» INSTRUCTIONS FOR THE TASK:
In the entries below, which lines run from the one containing "Historical rental dataset" to the one containing "in Victoria region."? Copy exactly those lines, ends included, and no others.

» DATA LISTING:

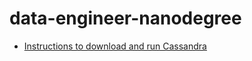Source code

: # data-engineer-nanodegree


* [Instructions to download and run Cassandra](https://cassandra.apache.org/doc/latest/getting_started/installing.html)
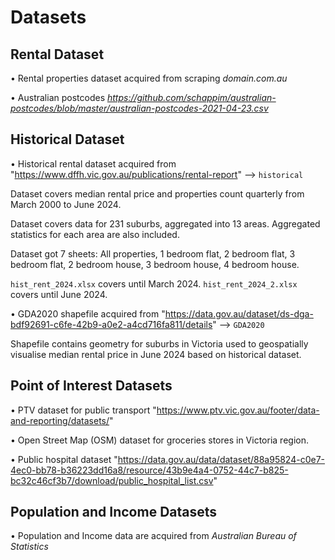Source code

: # Datasets


## Rental Dataset
• Rental properties dataset acquired from scraping *domain.com.au*

• Australian postcodes *https://github.com/schappim/australian-postcodes/blob/master/australian-postcodes-2021-04-23.csv*


## Historical Dataset
• Historical rental dataset acquired from "https://www.dffh.vic.gov.au/publications/rental-report" --> `historical`

Dataset covers median rental price and properties count quarterly from March 2000 to June 2024.

Dataset covers data for 231 suburbs, aggregated into 13 areas. Aggregated statistics for each area are also included.

Dataset got 7 sheets: All properties, 1 bedroom flat, 2 bedroom flat, 3 bedroom flat, 2 bedroom house, 3 bedroom house, 4 bedroom house.

`hist_rent_2024.xlsx` covers until March 2024. `hist_rent_2024_2.xlsx` covers until June 2024.

• GDA2020 shapefile acquired from "https://data.gov.au/dataset/ds-dga-bdf92691-c6fe-42b9-a0e2-a4cd716fa811/details" --> `GDA2020`

Shapefile contains geometry for suburbs in Victoria used to geospatially visualise median rental price in June 2024 based on historical dataset.


## Point of Interest Datasets
• PTV dataset for public transport "https://www.ptv.vic.gov.au/footer/data-and-reporting/datasets/"

• Open Street Map (OSM) dataset for groceries stores in Victoria region.

• Public hospital dataset "https://data.gov.au/data/dataset/88a95824-c0e7-4ec0-bb78-b36223dd16a8/resource/43b9e4a4-0752-44c7-b825-bc32c46cf3b7/download/public_hospital_list.csv"


## Population and Income Datasets
• Population and Income data are acquired from *Australian Bureau of Statistics*



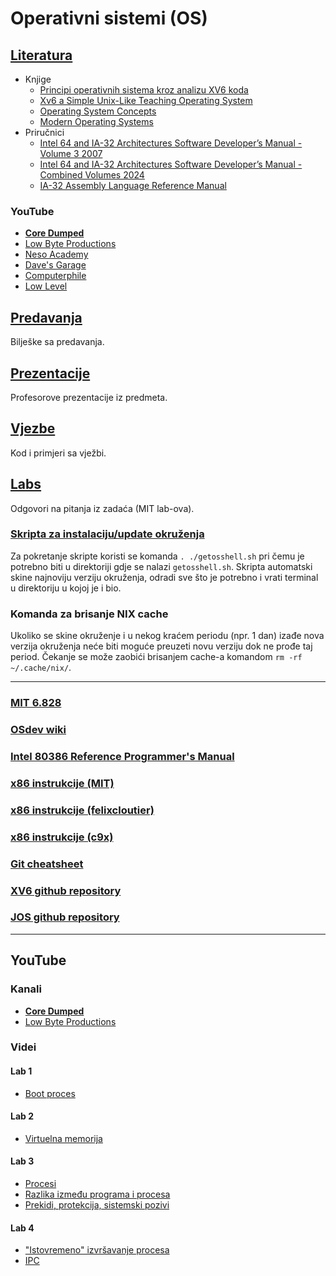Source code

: Operativni sistemi (OS)
=======================

## [Literatura](./Literatura/)
- Knjige
  - [Principi operativnih sistema kroz analizu XV6 koda](./Literatura/Principi_operativnih_sistema_kroz_analizu_XV6_koda.pdf) 
  - [Xv6 a Simple Unix-Like Teaching Operating System](./Literatura/Xv6_a_Simple_Unix-Like_Teaching_Operating_System.pdf)   
  - [Operating System Concepts](./Literatura/Operating_System_Concepts.pdf)                          
  - [Modern Operating Systems](./Literatura/Modern_Operating_Systems.pdf)                           
- Priručnici
  - [Intel 64 and IA-32 Architectures Software Developer’s Manual - Volume 3 2007](./Literatura/IA32_Assembly_Language_Reference_Manual_Volume_3A_2007.pdf)
  - [Intel 64 and IA-32 Architectures Software Developer’s Manual - Combined Volumes 2024](./Literatura/IA32_Assembly_Language_Reference_Manual_Volume_Combined_Volumes_2024.pdf)
  - [IA-32 Assembly Language Reference Manual](./Literatura/IA-32_Assembly_Language_Reference_Manual.pdf)           

### YouTube
- [**Core Dumped**](https://www.youtube.com/@CoreDumpped)
- [Low Byte Productions](https://www.youtube.com/@LowByteProductions)
- [Neso Academy](https://www.youtube.com/@nesoacademy)
- [Dave's Garage](https://www.youtube.com/@DavesGarage)
- [Computerphile](https://www.youtube.com/@Computerphile)
- [Low Level](https://www.youtube.com/@LowLevelTV)

## [Predavanja](./Predavanja)
Bilješke sa predavanja.

## [Prezentacije](./Prezentacije)
Profesorove prezentacije iz predmeta.

## [Vjezbe](./Vjezbe)
Kod i primjeri sa vježbi.

## [Labs](./Lab)
Odgovori na pitanja iz zadaća (MIT lab-ova).

### [Skripta za instalaciju/update okruženja](./getosshell.sh)
Za pokretanje skripte koristi se komanda `. ./getosshell.sh` pri čemu je potrebno biti u direktoriji gdje se nalazi `getosshell.sh`.
Skripta automatski skine najnoviju verziju okruženja, odradi sve što je potrebno i vrati terminal u direktoriju u kojoj je i bio.

### Komanda za brisanje NIX cache
Ukoliko se skine okruženje i u nekog kraćem periodu (npr. 1 dan) izađe nova verzija okruženja neće biti moguće preuzeti novu verziju dok ne prođe taj period.
Čekanje se može zaobići brisanjem cache-a komandom `rm -rf ~/.cache/nix/`.

-------------------------

### [MIT 6.828](https://pdos.csail.mit.edu/6.828/2018/overview.html)

### [OSdev wiki](https://wiki.osdev.org/)

### [Intel 80386 Reference Programmer's Manual](https://pdos.csail.mit.edu/6.828/2018/readings/i386/toc.htm)

### [x86 instrukcije (MIT)](https://pdos.csail.mit.edu/6.828/2018/readings/i386/c17.htm)

### [x86 instrukcije (felixcloutier)](https://www.felixcloutier.com/x86/)

### [x86 instrukcije (c9x)](https://c9x.me/x86/)

### [Git cheatsheet](https://education.github.com/git-cheat-sheet-education.pdf)

### [XV6 github repository](https://github.com/mit-pdos/xv6-public)

### [JOS github repository](https://github.com/phlalx/jos)

-------------------------

## YouTube

### Kanali
- [**Core Dumped**](https://www.youtube.com/@CoreDumpped)
- [Low Byte Productions](https://www.youtube.com/@LowByteProductions)

### Videi

#### Lab 1
- [Boot proces](https://www.youtube.com/watch?v=KkenLT8S9Hs)

#### Lab 2
- [Virtuelna memorija](https://www.youtube.com/watch?v=A9WLYbE0p-I)

#### Lab 3
- [Procesi](https://www.youtube.com/watch?v=LDhoD4IVElk)
- [Razlika između programa i procesa](https://www.youtube.com/watch?v=7ge7u5VUSbE)
- [Prekidi, protekcija, sistemski pozivi](https://www.youtube.com/watch?v=H4SDPLiUnv4)

#### Lab 4
- ["Istovremeno" izvršavanje procesa](https://www.youtube.com/watch?v=3X93PnKRNUo)
- [IPC](https://www.youtube.com/watch?v=Y2mDwW2pMv4)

» ANSWER:
• Historical rental dataset acquired from "https://www.dffh.vic.gov.au/publications/rental-report" --> `historical`

Dataset covers median rental price and properties count quarterly from March 2000 to June 2024.

Dataset covers data for 231 suburbs, aggregated into 13 areas. Aggregated statistics for each area are also included.

Dataset got 7 sheets: All properties, 1 bedroom flat, 2 bedroom flat, 3 bedroom flat, 2 bedroom house, 3 bedroom house, 4 bedroom house.

`hist_rent_2024.xlsx` covers until March 2024. `hist_rent_2024_2.xlsx` covers until June 2024.

• GDA2020 shapefile acquired from "https://data.gov.au/dataset/ds-dga-bdf92691-c6fe-42b9-a0e2-a4cd716fa811/details" --> `GDA2020`

Shapefile contains geometry for suburbs in Victoria used to geospatially visualise median rental price in June 2024 based on historical dataset.


## Point of Interest Datasets
• PTV dataset for public transport "https://www.ptv.vic.gov.au/footer/data-and-reporting/datasets/"

• Open Street Map (OSM) dataset for groceries stores in Victoria region.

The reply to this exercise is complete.